- **To do**
An identical transcription of the records is required.

Records from a dataset:

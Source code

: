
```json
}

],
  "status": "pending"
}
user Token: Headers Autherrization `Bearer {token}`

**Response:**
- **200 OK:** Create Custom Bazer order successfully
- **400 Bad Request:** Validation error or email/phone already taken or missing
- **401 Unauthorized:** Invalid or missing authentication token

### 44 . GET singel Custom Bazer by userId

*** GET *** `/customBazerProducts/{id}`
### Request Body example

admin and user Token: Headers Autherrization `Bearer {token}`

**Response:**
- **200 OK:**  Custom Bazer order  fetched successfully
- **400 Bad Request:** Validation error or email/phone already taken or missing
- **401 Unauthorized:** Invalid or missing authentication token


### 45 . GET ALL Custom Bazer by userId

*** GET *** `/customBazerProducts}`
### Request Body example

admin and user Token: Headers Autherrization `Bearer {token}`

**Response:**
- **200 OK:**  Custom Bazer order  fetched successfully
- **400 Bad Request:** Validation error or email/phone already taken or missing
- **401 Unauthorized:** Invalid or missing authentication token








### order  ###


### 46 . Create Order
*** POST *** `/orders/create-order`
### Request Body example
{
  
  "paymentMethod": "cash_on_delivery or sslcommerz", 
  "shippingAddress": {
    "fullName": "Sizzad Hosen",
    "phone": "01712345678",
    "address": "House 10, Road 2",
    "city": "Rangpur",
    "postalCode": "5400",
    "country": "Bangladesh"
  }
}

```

- **Exercise result**
Source code

:
```json
}

],
  "status": "pending"
}
user Token: Headers Autherrization `Bearer {token}`

**Response:**
- **200 OK:** Create Custom Bazer order successfully
- **400 Bad Request:** Validation error or email/phone already taken or missing
- **401 Unauthorized:** Invalid or missing authentication token

### 44 . GET singel Custom Bazer by userId

*** GET *** `/customBazerProducts/{id}`
### Request Body example

admin and user Token: Headers Autherrization `Bearer {token}`

**Response:**
- **200 OK:**  Custom Bazer order  fetched successfully
- **400 Bad Request:** Validation error or email/phone already taken or missing
- **401 Unauthorized:** Invalid or missing authentication token


### 45 . GET ALL Custom Bazer by userId

*** GET *** `/customBazerProducts}`
### Request Body example

admin and user Token: Headers Autherrization `Bearer {token}`

**Response:**
- **200 OK:**  Custom Bazer order  fetched successfully
- **400 Bad Request:** Validation error or email/phone already taken or missing
- **401 Unauthorized:** Invalid or missing authentication token








### order  ###


### 46 . Create Order
*** POST *** `/orders/create-order`
### Request Body example
{
  
  "paymentMethod": "cash_on_delivery or sslcommerz", 
  "shippingAddress": {
    "fullName": "Sizzad Hosen",
    "phone": "01712345678",
    "address": "House 10, Road 2",
    "city": "Rangpur",
    "postalCode": "5400",
    "country": "Bangladesh"
  }
}

```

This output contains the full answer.